As President Biden’s visit to Saudi Arabia fades from memory, one neglected matter that’s almost certain to make news later is Riyadh’s renewed interest in nuclear energy.
As I note in the attached piece “Will Seoul and Washington make Riyadh nuclear-weapons ready?” Riyadh is still eager to buy nuclear reactors. Only weeks before President Biden’s visit, Saudi Arabia invited Russia, China, and South Korea to bid on the construction of two large nuclear power plants. Seoul, which just finished building its fourth power reactor for the United Arab Emirates, is the odds-on favorite to win.
Besides offering a quality product and reliable financing unencumbered with political strings, South Korean nuclear cooperation, though, comes with an additional advantage: It explicitly permits Riyadh to enrich any uranium it might receive from Seoul up to 20 percent without securing any additional permissions.
Highly enriched uranium is defined as uranium ore that contains U235 at levels of 20 percent or higher. The amount of effort it takes to produce 20 percent enriched uranium represents nearly 90 percent of the effort needed to produce weapons-grade uranium. That’s why the United States and other like-minded nations objected to Iran stockpiling large amounts of 20 percent enriched uranium.
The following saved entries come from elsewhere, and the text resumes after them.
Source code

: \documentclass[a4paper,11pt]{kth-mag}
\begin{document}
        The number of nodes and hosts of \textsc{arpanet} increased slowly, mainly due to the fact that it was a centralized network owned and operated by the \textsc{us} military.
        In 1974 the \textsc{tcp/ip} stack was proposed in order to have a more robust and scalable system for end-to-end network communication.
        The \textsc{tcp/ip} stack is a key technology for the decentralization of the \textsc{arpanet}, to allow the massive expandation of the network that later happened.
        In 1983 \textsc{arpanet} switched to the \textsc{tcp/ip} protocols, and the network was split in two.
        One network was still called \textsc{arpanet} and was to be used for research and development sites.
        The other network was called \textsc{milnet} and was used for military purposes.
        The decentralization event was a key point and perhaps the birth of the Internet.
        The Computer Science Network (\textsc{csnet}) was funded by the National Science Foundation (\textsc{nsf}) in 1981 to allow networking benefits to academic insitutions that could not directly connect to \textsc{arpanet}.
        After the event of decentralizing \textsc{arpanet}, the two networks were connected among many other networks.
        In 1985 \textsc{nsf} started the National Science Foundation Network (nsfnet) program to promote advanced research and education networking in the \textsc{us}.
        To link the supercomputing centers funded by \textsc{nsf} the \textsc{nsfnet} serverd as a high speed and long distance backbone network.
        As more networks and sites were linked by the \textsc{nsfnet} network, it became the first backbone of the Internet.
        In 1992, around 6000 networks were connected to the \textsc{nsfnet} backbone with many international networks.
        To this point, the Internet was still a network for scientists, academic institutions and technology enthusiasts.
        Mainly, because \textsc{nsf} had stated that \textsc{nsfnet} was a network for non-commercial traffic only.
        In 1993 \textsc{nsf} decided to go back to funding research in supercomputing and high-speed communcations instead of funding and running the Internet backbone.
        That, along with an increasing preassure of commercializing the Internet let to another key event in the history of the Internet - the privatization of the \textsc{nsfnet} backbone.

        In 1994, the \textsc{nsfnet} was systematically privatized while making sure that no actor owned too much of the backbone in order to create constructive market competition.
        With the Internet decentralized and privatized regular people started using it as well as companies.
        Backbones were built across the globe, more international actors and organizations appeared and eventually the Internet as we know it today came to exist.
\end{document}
UAE law currently prohibits it from enriching uranium or chemically separating plutonium from spent fuel. Washington insisted on this as a condition for the Emirates buying South Korean and US nuclear technology. It’s a tough standard but the correct one to prevent the further spread of nuclear weapons.
Unfortunately, there’s been no discussion about what conditions, if any, Washington or Seoul might impose on any nuclear transfers to Saudi Arabia. That’s a mistake and a question Seoul, the US, Congress and the Executive need to address now.
July 26, 2022
Author: Henry Sokolski
By Henry Sokolski
Iran’s nuclear program, oil, and human rights dominated Biden’s much-anticipated first presidential trip to the Middle East earlier this month. But there is one topic President Biden chose not to showcase during his visit with Saudi Crown Prince Mohammed Bin Salman Al Saud—the Kingdom’s most recent interest in nuclear energy—and the nuclear weapons proliferation concerns that come with it.
Only weeks before Biden’s visit, Riyadh invited South Korea, Russia, and China to bid on the construction of two large power reactors. On that bid, Korea Electric Power Company (KEPCO) is the most likely winner. KEPCO has already built four reactors for Riyadh’s neighbor, the United Arab Emirates, and is the only vendor to bring a power reactor of its own design online in the Middle East. South Korea also is the only government to provide reliable, generous financing, free of political strings—something neither Moscow nor Beijing can credibly claim.
And then, there’s this: Any Korean sale would be covered by a generous 2011 South Korean nuclear cooperative agreement with Riyadh that explicitly authorizes the Saudis to enrich any uranium it might receive from Seoul. Under the agreement, Riyadh could enrich this material by up to 20 percent, without having to secure Seoul’s prior consent.
That should set off alarm bells.
Do the Saudis want a bomb? In 2018, Crown Prince Mohammed Bin Salman announced that “if Iran developed a nuclear bomb, we will follow suit as soon as possible.” As if to prove the point, late in 2020, word leaked that the Saudis have been working secretly with the Chinese to mine and process Saudi uranium ore. These are steps toward enriching uranium—and a possible nuclear weapon program.